Colin: Less so now than the very first gamescom; that moment of working on anything for 3+ years of your life and showing it for the first time is incredibly nerve-wracking. I don't think I slept more than an hour or two on the flight to Germany or over the couple days before the show. Once we let people play at gamescom and PAX two years ago, we had a pretty clear sense we were on the right track, and people were getting behind the game we were making.
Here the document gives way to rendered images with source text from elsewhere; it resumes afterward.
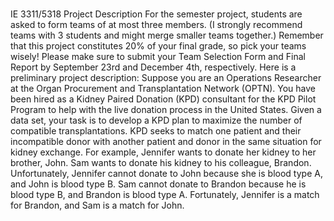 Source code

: # 

IE 3311/5318 Project Description
For the semester project, students are asked to form teams of at most three members. (I strongly
recommend teams with 3 students and might merge smaller teams together.) Remember that this
project constitutes 20% of your final grade, so pick your teams wisely! Please make sure to submit
your Team Selection Form and Final Report by September 23rd and December 4th, respectively.
Here is a preliminary project description:
Suppose you are an Operations Researcher at the Organ Procurement and
Transplantation Network (OPTN). You have been hired as a Kidney Paired Donation
(KPD) consultant for the KPD Pilot Program to help with the live donation process in
the United States. Given a data set, your task is to develop a KPD plan to maximize the
number of compatible transplantations. KPD seeks to match one patient and their
incompatible donor with another patient and donor in the same situation for kidney
exchange.
For example, Jennifer wants to donate her kidney to her brother, John. Sam wants to
donate his kidney to his colleague, Brandon. Unfortunately, Jennifer cannot donate to
John because she is blood type A, and John is blood type B. Sam cannot donate to
Brandon because he is blood type B, and Brandon is blood type A. Fortunately, Jennifer
is a match for Brandon, and Sam is a match for John.
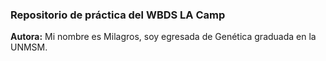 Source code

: ### Repositorio de práctica del WBDS LA Camp
**Autora:** <Milagros>
Mi nombre es Milagros, soy egresada de Genética graduada en la UNMSM.

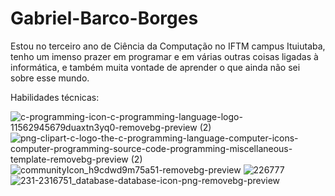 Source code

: # Gabriel-Barco-Borges

Estou no terceiro ano de Ciência da Computação no IFTM campus Ituiutaba, tenho um imenso prazer em programar e em várias outras coisas ligadas à informática, e também muita vontade de aprender o que ainda não sei sobre esse mundo.

Habilidades técnicas:


![c-programming-icon-c-programming-language-logo-11562945679duaxtn3yq0-removebg-preview (2)](https://user-images.githubusercontent.com/82094727/184706522-1e146aee-e583-4a12-b40f-3291b52c1e77.png)
![png-clipart-c-logo-the-c-programming-language-computer-icons-computer-programming-source-code-programming-miscellaneous-template-removebg-preview (2)](https://user-images.githubusercontent.com/82094727/184707163-636e26af-68ed-4c74-bb28-fae67f7a652a.png)
![communityIcon_h9cdwd9m75a51-removebg-preview](https://user-images.githubusercontent.com/82094727/184707583-3b322cdc-771b-4f97-9780-99103b26c7ea.png)
![226777](https://user-images.githubusercontent.com/82094727/184707731-88e32706-18a3-4d70-9dac-670a5a42c940.png)
![231-2316751_database-database-icon-png-removebg-preview](https://user-images.githubusercontent.com/82094727/184709429-b70d2bbc-7b30-45e4-82b2-fe4208049cc1.png)
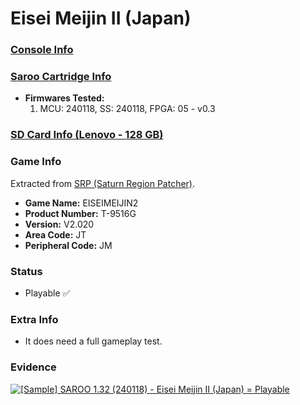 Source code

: # Eisei Meijin II (Japan)

### [Console Info](../../../../../Info/Consoles/VA13/README.md)

### [Saroo Cartridge Info](../../../../../Info/Cartridges/RetroGameParadiseStore/1.32F/README.md)

- <b>Firmwares Tested:</b>
  1. MCU: 240118, SS: 240118, FPGA: 05 - v0.3

### [SD Card Info (Lenovo - 128 GB)](../../../../../Info/SdCards/Lenovo/128GB/fat32/README.md)

### Game Info

Extracted from [SRP (Saturn Region Patcher)](https://segaxtreme.net/resources/saturn-region-patcher.81/download).

- <b>Game Name:</b> EISEIMEIJIN2
- <b>Product Number:</b> T-9516G
- <b>Version:</b> V2.020
- <b>Area Code:</b> JT
- <b>Peripheral Code:</b> JM

### Status

- Playable :white_check_mark:

### Extra Info

- It does need a full gameplay test.

### Evidence

[![[Sample] SAROO 1.32 (240118) - Eisei Meijin II (Japan) = Playable](https://img.youtube.com/vi/Rr5g7G95OWQ/0.jpg)](https://www.youtube.com/watch?v=Rr5g7G95OWQ)
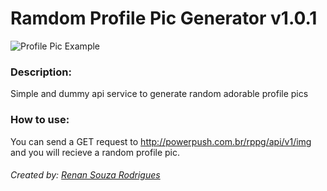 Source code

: # Ramdom Profile Pic Generator v1.0.1

![Profile Pic Example](http://www.powerpush.com.br/rppg/pics/2.png)

### Description:

Simple and dummy api service to generate random adorable profile pics

### How to use:

You can send a GET request to http://powerpush.com.br/rppg/api/v1/img and you will recieve a random profile pic.


###### Created by: [Renan Souza Rodrigues](https://www.linkedin.com/in/renan-souza-rodrigues-51193981/) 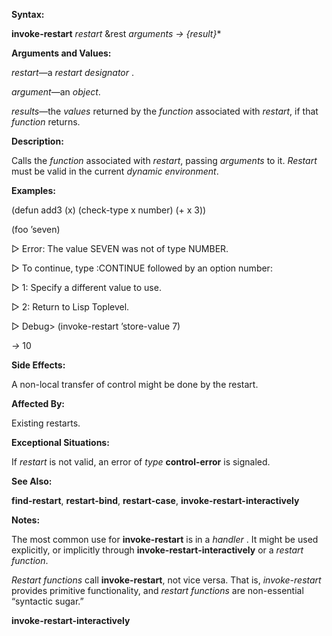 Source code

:  

**Syntax:** 

**invoke-restart** *restart* &rest *arguments → &#123;result&#125;*\* 



 

 

**Arguments and Values:** 

*restart*—a *restart designator* . 

*argument*—an *object*. 

*results*—the *values* returned by the *function* associated with *restart*, if that *function* returns. 

**Description:** 

Calls the *function* associated with *restart*, passing *arguments* to it. *Restart* must be valid in the current *dynamic environment*. 

**Examples:** 

(defun add3 (x) (check-type x number) (+ x 3)) 

(foo ’seven) 

&#9655; Error: The value SEVEN was not of type NUMBER. 

&#9655; To continue, type :CONTINUE followed by an option number: 

&#9655; 1: Specify a different value to use. 

&#9655; 2: Return to Lisp Toplevel. 

&#9655; Debug&#62; (invoke-restart ’store-value 7) 

*→* 10 

**Side Effects:** 

A non-local transfer of control might be done by the restart. 

**Affected By:** 

Existing restarts. 

**Exceptional Situations:** 

If *restart* is not valid, an error of *type* **control-error** is signaled. 

**See Also:** 

**find-restart**, **restart-bind**, **restart-case**, **invoke-restart-interactively** 

**Notes:** 

The most common use for **invoke-restart** is in a *handler* . It might be used explicitly, or implicitly through **invoke-restart-interactively** or a *restart function*. 

*Restart functions* call **invoke-restart**, not vice versa. That is, *invoke-restart* provides primitive functionality, and *restart functions* are non-essential “syntactic sugar.” 



 

 

**invoke-restart-interactively** 

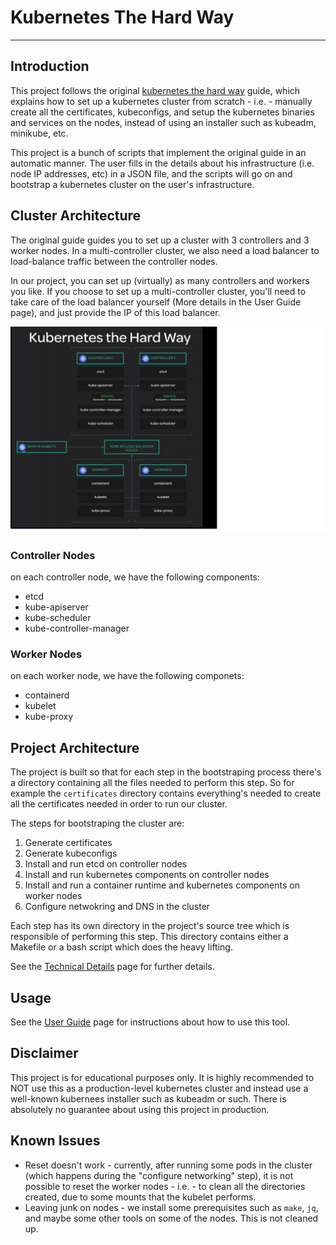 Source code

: 
# Kubernetes The Hard Way
---

## Introduction

This project follows the original [kubernetes the hard way](https://github.com/kelseyhightower/kubernetes-the-hard-way) guide, which explains
how to set up a kubernetes cluster from scratch - i.e. - manually create all the certificates,
kubeconfigs, and setup the kubernetes binaries and services on the nodes, instead of using an
installer such as kubeadm, minikube, etc.

This project is a bunch of scripts that implement the original guide in an automatic manner. The user
fills in the details about his infrastructure (i.e. node IP addresses, etc) in a JSON file,
and the scripts will go on and bootstrap a kubernetes cluster on the user's infrastructure.

## Cluster Architecture
The original guide guides you to set up a cluster with 3 controllers and 3 worker nodes.
In a multi-controller cluster, we also need a load balancer to load-balance traffic between
the controller nodes.

In our project, you can set up (virtually) as many controllers and workers you like.
If you choose to set up a multi-controller cluster, you'll need to take care of the 
load balancer yourself (More details in the User Guide page), and just provide the IP of this load balancer.

<img src=".attachments/kthw.png" width="800">

### Controller Nodes
on each controller node, we have the following components:
* etcd
* kube-apiserver
* kube-scheduler
* kube-controller-manager

### Worker Nodes
on each worker node, we have the following componets:
* containerd
* kubelet
* kube-proxy

## Project Architecture

The project is built so that for each step in the bootstraping
process there's a directory containing all the files needed to perform this step.
So for example the `certificates` directory contains everything's needed to create
all the certificates needed in order to run our cluster.

The steps for bootstraping the cluster are:
1. Generate certificates
2. Generate kubeconfigs
3. Install and run etcd on controller nodes
4. Install and run kubernetes components on controller nodes
5. Install and run a container runtime and kubernetes components on worker nodes
6. Configure netwokring and DNS in the cluster

Each step has its own directory in the project's source tree which is responsible of performing
this step. This directory contains either a Makefile or a bash script which does the heavy lifting.

See the [Technical Details](docs/TECHNICAL.md) page for further details.

## Usage

See the [User Guide](docs/USERGUIDE.md) page for instructions about how to use this tool.


## Disclaimer
This project is for educational purposes only. It is highly recommended to NOT use this as a production-level
kubernetes cluster and instead use a well-known kubernees installer such as kubeadm or such. 
There is absolutely no guarantee about using this project in production.

## Known Issues

* Reset doesn't work - currently, after running some pods in the cluster (which happens during the "configure networking" step),
  it is not possible to reset the worker nodes - i.e. - to clean all the directories created, due to some mounts that the kubelet performs.
* Leaving junk on nodes - we install some prerequisites such as `make`, `jq`, and maybe some other tools on some of the nodes. This is not cleaned up.
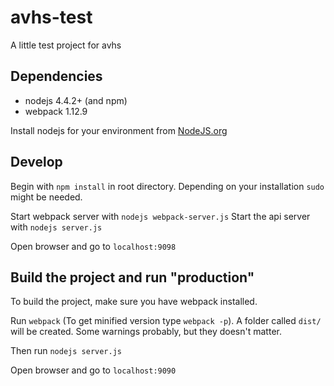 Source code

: # avhs-test
A little test project for avhs

## Dependencies 

* nodejs 4.4.2+ (and npm)
* webpack 1.12.9

Install nodejs for your environment from [NodeJS.org](www.nodejs.org)

## Develop 

Begin with `npm install` in root directory. Depending on your installation `sudo` might be needed.

Start webpack server with `nodejs webpack-server.js`
Start the api server with `nodejs server.js`

Open browser and go to `localhost:9098`

## Build the project and run "production"

To build the project, make sure you have webpack installed. 
 
Run `webpack` (To get minified version type `webpack -p`). A folder called `dist/` will be created. 
Some warnings probably, but they doesn't matter.

Then run `nodejs server.js`

Open browser and go to `localhost:9090`
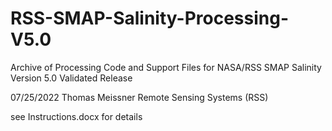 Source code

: # RSS-SMAP-Salinity-Processing-V5.0
Archive of Processing Code and Support Files for NASA/RSS SMAP Salinity Version 5.0 Validated Release

07/25/2022
Thomas Meissner 
Remote Sensing Systems (RSS) 


see Instructions.docx for details
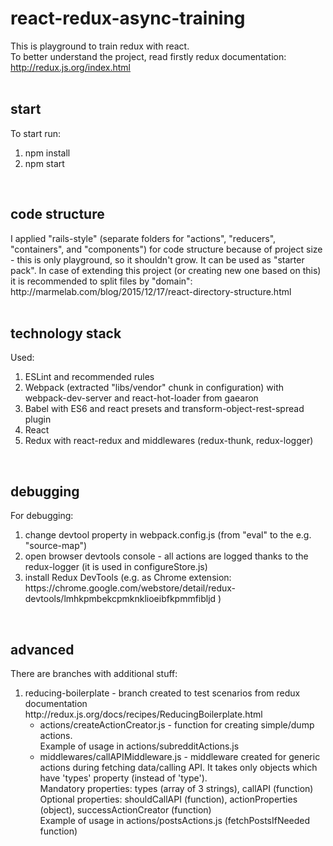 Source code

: # react-redux-async-training

This is playground to train redux with react. <br />
To better understand the project, read firstly redux documentation: http://redux.js.org/index.html
<br /><br />


<h2>start</h2>
To start run:
<ol>
    <li>npm install</li>
    <li>npm start</li>
</ol>
<br />

<h2>code structure</h2>
I applied "rails-style" (separate folders for "actions", "reducers", "containers", and "components")
for code structure because of project size - this is only playground, so it shouldn't grow. It can be used as "starter pack". In case of extending this project (or creating new one based on this) it is recommended to split files by "domain": http://marmelab.com/blog/2015/12/17/react-directory-structure.html
<br /><br />

<h2>technology stack</h2>
Used:
<ol>
    <li>ESLint and recommended rules</li>
    <li>Webpack (extracted "libs/vendor" chunk in configuration) with webpack-dev-server and react-hot-loader from gaearon </li>
    <li>Babel with ES6 and react presets and transform-object-rest-spread plugin </li>
    <li>React </li>
    <li>Redux with react-redux and middlewares (redux-thunk, redux-logger)</li>
</ol>
<br />


<h2>debugging</h2>
For debugging:
<ol>
    <li>change devtool property in webpack.config.js (from "eval" to the e.g. "source-map") </li>
    <li>open browser devtools console - all actions are logged thanks to the redux-logger (it is used in configureStore.js) </li>
    <li>install Redux DevTools (e.g. as Chrome extension: https://chrome.google.com/webstore/detail/redux-devtools/lmhkpmbekcpmknklioeibfkpmmfibljd ) </li>
</ol>
<br/>

<h2>advanced</h2>
There are branches with additional stuff: <br />
<ol>
    <li>reducing-boilerplate - branch created to test scenarios from redux documentation http://redux.js.org/docs/recipes/ReducingBoilerplate.html <br />
        <ul>
            <li>
                actions/createActionCreator.js - function for creating simple/dump actions.
                <br/> Example of usage in actions/subredditActions.js
            </li>
            <li>
                middlewares/callAPIMiddleware.js - middleware created for generic actions during fetching data/calling API. It takes only objects which have 'types' property (instead of 'type').
                <br/> Mandatory properties: types (array of 3 strings), callAPI (function)
                <br/> Optional properties: shouldCallAPI (function), actionProperties (object), successActionCreator (function)
                <br/> Example of usage in actions/postsActions.js (fetchPostsIfNeeded function)
            </li>
        </ul>
    </li>
</ol>
<br />
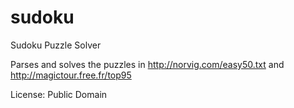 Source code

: sudoku
======

Sudoku Puzzle Solver

Parses and solves the puzzles in http://norvig.com/easy50.txt and http://magictour.free.fr/top95

License: Public Domain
Back then it was more of a stomach-churning (what happens if no one likes it as much as we do) nervousness. You only get one chance to make a first impression, after all. Now it's more of a nervous excitement as the game edges closer to release with each beta weekend. We went from three years of work before getting feedback to now every month or two we're getting to iterate and then get comments from an insane amount of people in our beta weekends that certainly helps a lot.

Pride and hubris are dangerous things in this industry, though; they've killed many potentially great games in the past when teams assured themselves they had a hit and didn't listen to the feedback. It's important that we're always a little bit nervous about anything we do and come at it with a sense of apprehension and humility. It's not just our game; it's a game we're making for all the fans of Guild Wars 2 as well. Always being respectful of that, and being willing to recognize when decisions we made aren't working, are both extremely important to the success of the game, which is a big part of our development philosophy and strategy.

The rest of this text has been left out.